Photo Credit: Mattel
I adored Barbie dolls as a little girl. I’m not sure how other kids played with them, but I mostly undressed them, cut hideous bangs that usually stuck straight up and forced them to make out with Ken for two or three hours at a stretch. (You guys didn’t do that? Oh. Right.)
In April Mattel will release their latest Barbie collectibles (which, roughly translated, means "overpriced grown-up toy"), in the likenesses of Prince William and the Duchess of Cambridge. Launching in the month of the couple's first wedding anniversary, pint-size Will and Kate come dressed in replica wedding regalia. (Did you think they'd be sold sporting their red-and-white Baywatch attire?) At a hundred bucks for the pair, the dolls certainly aren’t meant to be played with, no less (heaven forbid!) used as beauty school guinea pigs. What a colossal waste it would be if they were, seeing as the minute this particular Kate doll is naked, she'd be virtually indistinguishable from any other Barbie in the box. (For the record, with his piercing eyes and cartoon-hero grin, Barbie-Will could never get mixed up with Ken, even if both dudes were in the altogether.)

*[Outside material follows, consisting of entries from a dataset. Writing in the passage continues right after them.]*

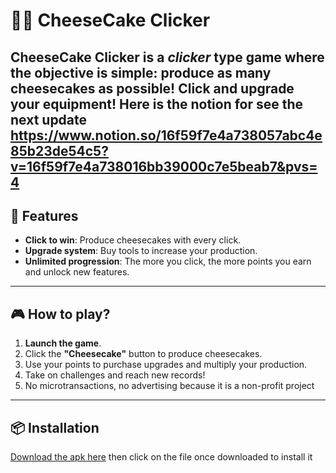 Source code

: # 🧀🍰 CheeseCake Clicker

**CheeseCake Clicker** is a *clicker* type game where the objective is simple: produce as many cheesecakes as possible! Click and upgrade your equipment!
Here is the notion for see the next update
https://www.notion.so/16f59f7e4a738057abc4e85b23de54c5?v=16f59f7e4a738016bb39000c7e5beab7&pvs=4
---

## 🚀 Features

- **Click to win**: Produce cheesecakes with every click.
- **Upgrade system**: Buy tools to increase your production.
- **Unlimited progression**: The more you click, the more points you earn and unlock new features.

---

## 🎮 How to play?

1. **Launch the game**.
2. Click the **"Cheesecake"** button to produce cheesecakes.
3. Use your points to purchase upgrades and multiply your production.
4. Take on challenges and reach new records!
5. No microtransactions, no advertising because it is a non-profit project

---

## 📦 Installation
[Download the apk here](https://github.com/Maelus-999/CheeseCakeClicker/releases/tag/v2.1-beta)
then click on the file once downloaded to install it

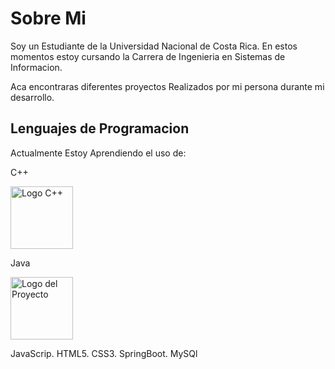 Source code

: <h1>Sobre Mi</h1>

Soy un Estudiante de la Universidad Nacional de Costa Rica.
En estos momentos estoy cursando la Carrera de Ingenieria en Sistemas de Informacion.

Aca encontraras diferentes proyectos Realizados por mi persona durante mi desarrollo.

<h2>Lenguajes de Programacion</h2>
<p>Actualmente Estoy Aprendiendo el uso de:</p>

<div>
 <p>C++</p>
 <img src="https://upload.wikimedia.org/wikipedia/commons/1/18/ISO_C%2B%2B_Logo.svg" alt="Logo C++" width=100>
</div>
 
<div>
 <p>Java</p>
 <img src="https://cdn-icons-png.flaticon.com/512/5968/5968282.png" alt="Logo del Proyecto" width="100">
</div>

JavaScrip.
HTML5.
CSS3.
SpringBoot.
MySQl

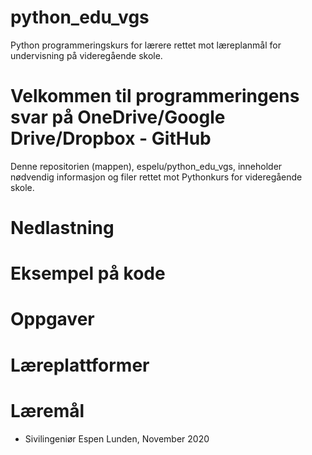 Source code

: # python_edu_vgs
Python programmeringskurs for lærere rettet mot læreplanmål for undervisning på videregående skole.

# Velkommen til programmeringens svar på OneDrive/Google Drive/Dropbox - GitHub
Denne repositorien (mappen), espelu/python_edu_vgs, inneholder nødvendig informasjon og filer rettet mot Pythonkurs for videregående skole. 

# Nedlastning
# Eksempel på kode
# Oppgaver
# Læreplattformer
# Læremål

- Sivilingeniør Espen Lunden, November 2020
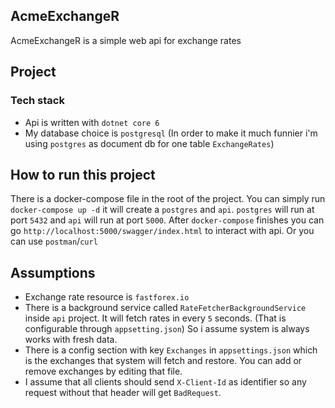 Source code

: ## AcmeExchangeR

AcmeExchangeR is a simple web api for exchange rates

## Project
### Tech stack
- Api is written with `dotnet core 6`
- My database choice is `postgresql` (In order to make it much funnier i'm using `postgres` as document db for one table `ExchangeRates`)

## How to run this project
There is a docker-compose file in the root of the project. You can simply run `docker-compose up -d`
it will create a `postgres` and `api`. `postgres` will run at port `5432` and `api` will run at port `5000`.
After `docker-compose` finishes you can go `http://localhost:5000/swagger/index.html` to interact with api. Or you can use `postman`/`curl`


## Assumptions
- Exchange rate resource is `fastforex.io`
- There is a background service called `RateFetcherBackgroundService` inside `api` project. It will fetch rates in every `5` seconds. (That is configurable through `appsetting.json`) So i assume system is always works with fresh data. 
- There is a config section with key `Exchanges` in `appsettings.json` which is the exchanges that system will fetch and restore. You can add or remove exchanges by editing that file.
- I assume that all clients should send `X-Client-Id` as identifier so any request without that header will get `BadRequest`. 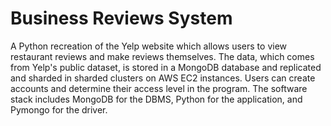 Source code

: # Business Reviews System

A Python recreation of the Yelp website which allows users to view restaurant reviews and make reviews themselves. The data, which comes from Yelp's public dataset, is stored in a MongoDB database and replicated and sharded in sharded clusters on AWS EC2 instances. Users can create accounts and determine their access level in the program. The software stack includes MongoDB for the DBMS, Python for the application, and Pymongo for the driver.
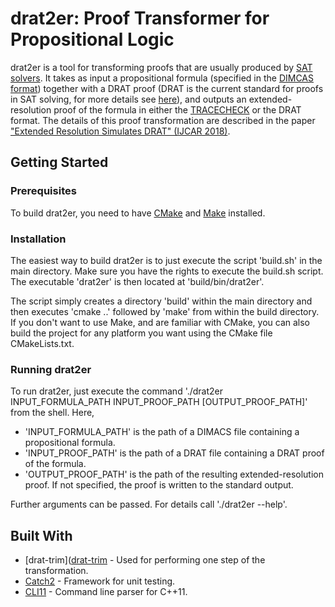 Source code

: # drat2er: Proof Transformer for Propositional Logic

drat2er is a tool for transforming proofs that are usually produced by [SAT solvers](https://en.wikipedia.org/wiki/Boolean_satisfiability_problem). It takes as input a propositional formula (specified in the [DIMCAS format](http://www.satcompetition.org/2009/format-benchmarks2009.html)) together with a DRAT proof (DRAT is the current standard for proofs in SAT solving, for more details see [here](https://arxiv.org/pdf/1610.06229.pdf)), and outputs an extended-resolution proof of the formula in either the [TRACECHECK](http://fmv.jku.at/tracecheck/README.tracecheck) or the DRAT format. The details of this proof transformation are described in the paper ["Extended Resolution Simulates DRAT" (IJCAR 2018)](http://www.cs.utexas.edu/users/marijn/publications/ijcar18.pdf). 

## Getting Started

### Prerequisites

To build drat2er, you need to have [CMake](https://cmake.org/) and [Make](https://www.gnu.org/software/make/) installed.

### Installation

The easiest way to build drat2er is to just execute the script 'build.sh' in the main directory. Make sure you have the rights to execute the build.sh script. The executable 'drat2er' is then located at 'build/bin/drat2er'.

The script simply creates a directory 'build' within the main directory and then executes 'cmake ..' followed by 'make' from within the build directory. If you don't want to use Make, and are familiar with CMake, you can also build the project for any platform you want using the CMake file CMakeLists.txt.

### Running drat2er

To run drat2er, just execute the command './drat2er INPUT_FORMULA_PATH INPUT_PROOF_PATH [OUTPUT_PROOF_PATH]' from the shell. Here, 

* 'INPUT_FORMULA_PATH' is the path of a DIMACS file containing a propositional formula.
* 'INPUT_PROOF_PATH' is the path of a DRAT file containing a DRAT proof of the formula.
* 'OUTPUT_PROOF_PATH' is the path of the resulting extended-resolution proof. If not specified, the proof is written to the standard output.

Further arguments can be passed. For details call './drat2er --help'.

## Built With

* [drat-trim]([drat-trim](https://github.com/marijnheule/drat-trim) - Used for performing one step of the transformation.
* [Catch2](https://github.com/catchorg/Catch2) - Framework for unit testing.
* [CLI11](https://github.com/CLIUtils/CLI11) - Command line parser for C++11.
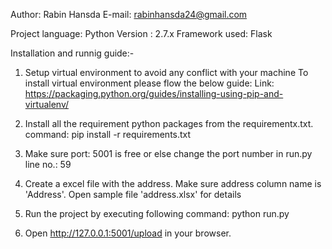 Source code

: Author: Rabin Hansda
E-mail: rabinhansda24@gmail.com

Project language: Python
Version : 2.7.x
Framework used: Flask

Installation and runnig guide:-

1. Setup virtual environment to avoid any conflict with your machine
To install virtual environment please flow the below guide:
Link: https://packaging.python.org/guides/installing-using-pip-and-virtualenv/

2. Install all the requirement python packages from the requirementx.txt.
command: pip install -r requirements.txt

3. Make sure port: 5001 is free or else change the port number in run.py line no.: 59

4. Create a excel file with the address. Make sure address column name is 'Address'.
Open sample file 'address.xlsx' for details

5. Run the project by executing following command:
python run.py

6. Open http://127.0.0.1:5001/upload in your browser.
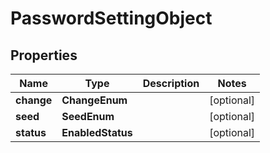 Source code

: 

# PasswordSettingObject


## Properties

| Name | Type | Description | Notes |
|------------ | ------------- | ------------- | -------------|
|**change** | **ChangeEnum** |  |  [optional] |
|**seed** | **SeedEnum** |  |  [optional] |
|**status** | **EnabledStatus** |  |  [optional] |



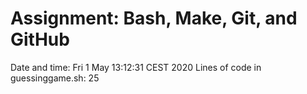 # Assignment: Bash, Make, Git, and GitHub
Date and time: 
Fri  1 May 13:12:31 CEST 2020
Lines of code in guessinggame.sh: 
25
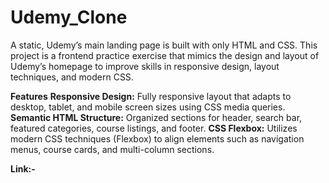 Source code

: # Udemy_Clone
A static, Udemy’s main landing page is built with only HTML and CSS. This project is a frontend practice exercise that mimics the design and layout of Udemy’s homepage to improve skills in responsive design, layout techniques, and modern CSS.

**Features**
**Responsive Design:** Fully responsive layout that adapts to desktop, tablet, and mobile screen sizes using CSS media queries.
**Semantic HTML Structure:** Organized sections for header, search bar, featured categories, course listings, and footer.
**CSS Flexbox:** Utilizes modern CSS techniques (Flexbox) to align elements such as navigation menus, course cards, and multi-column sections.

**Link:-**
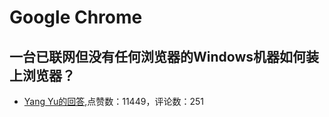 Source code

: #  Google Chrome 
## 一台已联网但没有任何浏览器的Windows机器如何装上浏览器？
- [Yang Yu的回答](https://www.zhihu.com/question/24412791/answer/1326140177),点赞数：11449，评论数：251
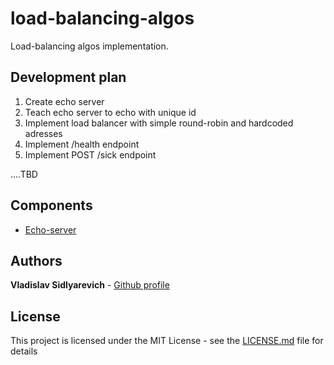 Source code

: # load-balancing-algos
Load-balancing algos implementation.

## Development plan

1) Create echo server
2) Teach echo server to echo with unique id
3) Implement load balancer with simple round-robin and
   hardcoded adresses
4) Implement /health endpoint
5) Implement POST /sick endpoint

....TBD

## Components
* [Echo-server](echo-server/README.md)

## Authors

**Vladislav Sidlyarevich** - [Github profile](https://github.com/vlsidlyarevich)

## License

This project is licensed under the MIT License - see the [LICENSE.md](LICENSE.md) file for details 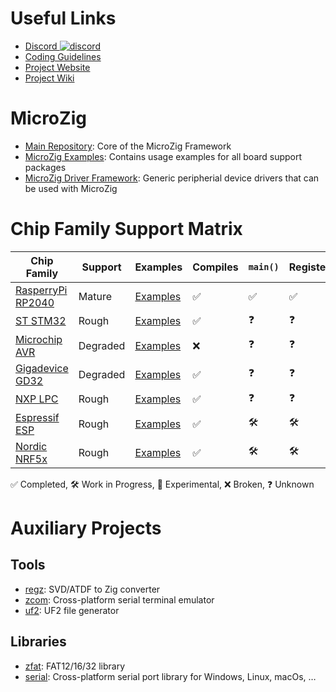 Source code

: # Useful Links

- [Discord ![discord](https://img.shields.io/discord/824493524413710336.svg?logo=discord)](https://discord.gg/ShUWykk38X)
- [Coding Guidelines](https://github.com/ZigEmbeddedGroup/.github/blob/main/GUIDELINES.md)
- [Project Website](https://microzig.tech)
- [Project Wiki](https://wiki.microzig.tech)

# MicroZig

- [Main Repository](https://github.com/ZigEmbeddedGroup/microzig): Core of the MicroZig Framework
- [MicroZig Examples](https://github.com/ZigEmbeddedGroup/microzig-examples): Contains usage examples for all board support packages
- [MicroZig Driver Framework](https://github.com/ZigEmbeddedGroup/microzig-driver-framework): Generic peripherial device drivers that can be used with MicroZig

# Chip Family Support Matrix

| Chip Family                                                                 | Support  | Examples                                                                                       | Compiles | `main()` | Registers | HAL | Abstractions | CI Status |
| --------------------------------------------------------------------------- | -------- | ---------------------------------------------------------------------------------------------- | -------- | -------- | --------- | --- | ------------ | --------- |
| [RasperryPi RP2040](https://github.com/ZigEmbeddedGroup/raspberrypi-rp2040) | Mature   | [Examples](https://github.com/ZigEmbeddedGroup/microzig-examples/tree/main/raspberrypi-rp2040) | ✅        | ✅        | ✅         | 🛠   | 🧪            | *Missing* |
| [ST STM32](https://github.com/ZigEmbeddedGroup/stmicro-stm32)               | Rough    | [Examples](https://github.com/ZigEmbeddedGroup/microzig-examples/tree/main/stmicro-stm32)      | ✅        | ❓        | ❓         | ❓   | ❓            | *Missing* |
| [Microchip AVR](https://github.com/ZigEmbeddedGroup/microchip-atmega)       | Degraded | [Examples](https://github.com/ZigEmbeddedGroup/microzig-examples/tree/main/microchip-atmega)   | ❌        | ❓        | ❓         | ❓   | ❓            | *Missing* |
| [Gigadevice GD32](https://github.com/ZigEmbeddedGroup/gigadevice-gd32)      | Degraded | [Examples](https://github.com/ZigEmbeddedGroup/microzig-examples/tree/main/gigadevice-gd32)    | ✅        | ❓        | ❓         | ❓   | ❓            | *Missing* |
| [NXP LPC](https://github.com/ZigEmbeddedGroup/nxp-lpc)                      | Rough    | [Examples](https://github.com/ZigEmbeddedGroup/microzig-examples/tree/main/nxp-lpc)            | ✅        | ❓        | ❓         | ❓   | ❓            | *Missing* |
| [Espressif ESP](https://github.com/ZigEmbeddedGroup/espressif-esp)          | Rough    | [Examples](https://github.com/ZigEmbeddedGroup/microzig-examples/tree/main/espressif-esp)      | ✅        | 🛠        | 🛠         | ❓   | ❓            | *Missing* |
| [Nordic NRF5x](https://github.com/ZigEmbeddedGroup/nordic-nrf5x)            | Rough    | [Examples](https://github.com/ZigEmbeddedGroup/microzig-examples/tree/main/nordic-nrf5x)       | ✅        | 🛠        | 🛠         | ❓   | ❓            | *Missing* |

✅ Completed, 🛠 Work in Progress, 🧪 Experimental, ❌ Broken, ❓ Unknown

# Auxiliary Projects

## Tools

- [regz](https://github.com/ZigEmbeddedGroup/regz): SVD/ATDF to Zig converter 
- [zcom](https://github.com/ZigEmbeddedGroup/zcom): Cross-platform serial terminal emulator
- [uf2](https://github.com/ZigEmbeddedGroup/uf2): UF2 file generator

## Libraries

- [zfat](https://github.com/ZigEmbeddedGroup/zfat): FAT12/16/32 library
- [serial](https://github.com/ZigEmbeddedGroup/serial): Cross-platform serial port library for Windows, Linux, macOs, …

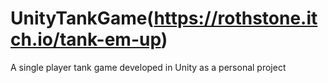 # UnityTankGame(https://rothstone.itch.io/tank-em-up)
A single player tank game developed in Unity as a personal project 
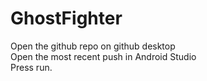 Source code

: # GhostFighter
Open the github repo on github desktop  
Open the most recent push in Android Studio  
Press run.
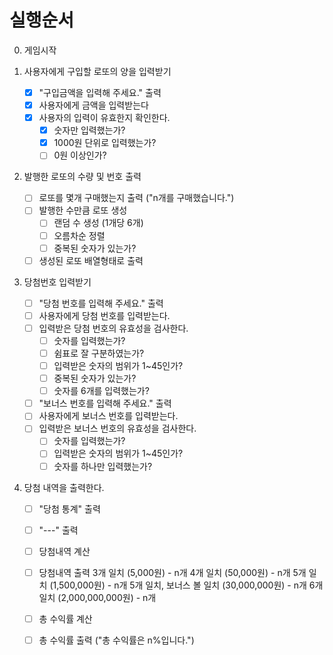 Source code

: # 실행순서

0. 게임시작

1. 사용자에게 구입할 로또의 양을 입력받기
    - [X] "구입금액을 입력해 주세요." 출력
    - [X] 사용자에게 금액을 입력받는다
    - [X] 사용자의 입력이 유효한지 확인한다.
        - [X] 숫자만 입력했는가?
        - [X] 1000원 단위로 입력했는가?
        - [ ] 0원 이상인가?

2. 발행한 로또의 수량 및 번호 출력
    - [ ] 로또를 몇개 구매했는지 출력 ("n개를 구매했습니다.")
    - [ ] 발행한 수만큼 로또 생성
        - [ ] 랜덤 수 생성 (1개당 6개)
        - [ ] 오름차순 정렬
        - [ ] 중복된 숫자가 있는가?
    - [ ] 생성된 로또 배열형태로 출력

3. 당첨번호 입력받기
    - [ ] "당첨 번호를 입력해 주세요." 출력
    - [ ] 사용자에게 당첨 번호를 입력받는다.
    - [ ] 입력받은 당첨 번호의 유효성을 검사한다.
        - [ ] 숫자를 입력했는가?
        - [ ] 쉼표로 잘 구분하였는가?
        - [ ] 입력받은 숫자의 범위가 1~45인가?
        - [ ] 중복된 숫자가 있는가?
        - [ ] 숫자를 6개를 입력했는가?
    - [ ] "보너스 번호를 입력해 주세요." 출력
    - [ ] 사용자에게 보너스 번호를 입력받는다.
    - [ ] 입력받은 보너스 번호의 유효성을 검사한다.
        - [ ] 숫자를 입력했는가?
        - [ ] 입력받은 숫자의 범위가 1~45인가?
        - [ ] 숫자를 하나만 입력했는가?

4. 당첨 내역을 출력한다.
    - [ ] "당첨 통계" 출력
    - [ ] "---" 출력
    - [ ] 당첨내역 계산
    - [ ] 당첨내역 출력
        3개 일치 (5,000원) - n개
        4개 일치 (50,000원) - n개
        5개 일치 (1,500,000원) - n개
        5개 일치, 보너스 볼 일치 (30,000,000원) - n개
        6개 일치 (2,000,000,000원) - n개
    - [ ] 총 수익률 계산
    - [ ] 총 수익률 출력 ("총 수익률은 n%입니다.")
         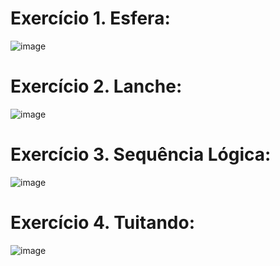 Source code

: # Exercício 1. Esfera: 

![image](https://user-images.githubusercontent.com/52607671/175663654-9a9cf1f9-44ab-49d8-99f2-615a1c38b12f.png)


# Exercício 2. Lanche: 

![image](https://user-images.githubusercontent.com/52607671/175663708-7b76a2d9-7da0-4c5a-ad95-3d3b5ae5ee96.png)


# Exercício 3. Sequência Lógica: 

![image](https://user-images.githubusercontent.com/52607671/175663762-021a1343-e85e-4bc0-92a6-8d707df81e92.png)


# Exercício 4. Tuitando: 

![image](https://user-images.githubusercontent.com/52607671/175663808-7094cf04-d8cd-4263-8ccf-bc2fc83c6c61.png)
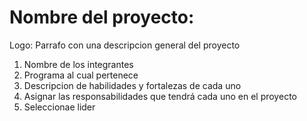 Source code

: # Nombre del proyecto: 
Logo:
Parrafo con una descripcion general del proyecto
1. Nombre de los integrantes
2. Programa al cual pertenece
3. Descripcion de habilidades y fortalezas de cada uno
4. Asignar las responsabilidades que tendrá cada uno en el proyecto
5. Seleccionae lider
   
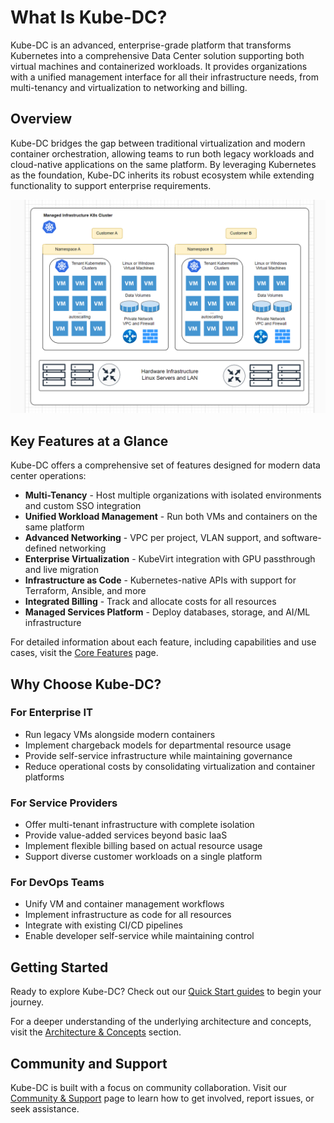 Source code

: # What Is Kube-DC?

Kube-DC is an advanced, enterprise-grade platform that transforms Kubernetes into a comprehensive Data Center solution supporting both virtual machines and containerized workloads. It provides organizations with a unified management interface for all their infrastructure needs, from multi-tenancy and virtualization to networking and billing.

## Overview

Kube-DC bridges the gap between traditional virtualization and modern container orchestration, allowing teams to run both legacy workloads and cloud-native applications on the same platform. By leveraging Kubernetes as the foundation, Kube-DC inherits its robust ecosystem while extending functionality to support enterprise requirements.

![Kube-DC Architecture Overview](images/arch-overview.png)

## Key Features at a Glance

Kube-DC offers a comprehensive set of features designed for modern data center operations:

- **Multi-Tenancy** - Host multiple organizations with isolated environments and custom SSO integration
- **Unified Workload Management** - Run both VMs and containers on the same platform
- **Advanced Networking** - VPC per project, VLAN support, and software-defined networking
- **Enterprise Virtualization** - KubeVirt integration with GPU passthrough and live migration
- **Infrastructure as Code** - Kubernetes-native APIs with support for Terraform, Ansible, and more
- **Integrated Billing** - Track and allocate costs for all resources
- **Managed Services Platform** - Deploy databases, storage, and AI/ML infrastructure

For detailed information about each feature, including capabilities and use cases, visit the [Core Features](core-features.md) page.

## Why Choose Kube-DC?

### For Enterprise IT

- Run legacy VMs alongside modern containers
- Implement chargeback models for departmental resource usage
- Provide self-service infrastructure while maintaining governance
- Reduce operational costs by consolidating virtualization and container platforms

### For Service Providers

- Offer multi-tenant infrastructure with complete isolation
- Provide value-added services beyond basic IaaS
- Implement flexible billing based on actual resource usage
- Support diverse customer workloads on a single platform

### For DevOps Teams

- Unify VM and container management workflows
- Implement infrastructure as code for all resources
- Integrate with existing CI/CD pipelines
- Enable developer self-service while maintaining control

## Getting Started

Ready to explore Kube-DC? Check out our [Quick Start guides](quickstart-overview.md) to begin your journey.

For a deeper understanding of the underlying architecture and concepts, visit the [Architecture & Concepts](architecture-overview.md) section.

## Community and Support

Kube-DC is built with a focus on community collaboration. Visit our [Community & Support](community-support.md) page to learn how to get involved, report issues, or seek assistance.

These aren't the first royal clones, nor are they the cheapest or most realistic. For $195, you can own "action figure" Kate, complete with bulging guns and manly mug that make her look like Lou Ferrigno in drag. Then there's the Franklin Mint's "Royal Engagement Portrait" doll, which actually looks like the Duchess and features a jaw-dropping price tag of $295 to prove it. If my kids clamor for a plastic princess, they're getting this limited-edition “engagement” model that I think bears the most resemblance to the Duchess anyway and rings up at a reasonable $12.95. Who's with me?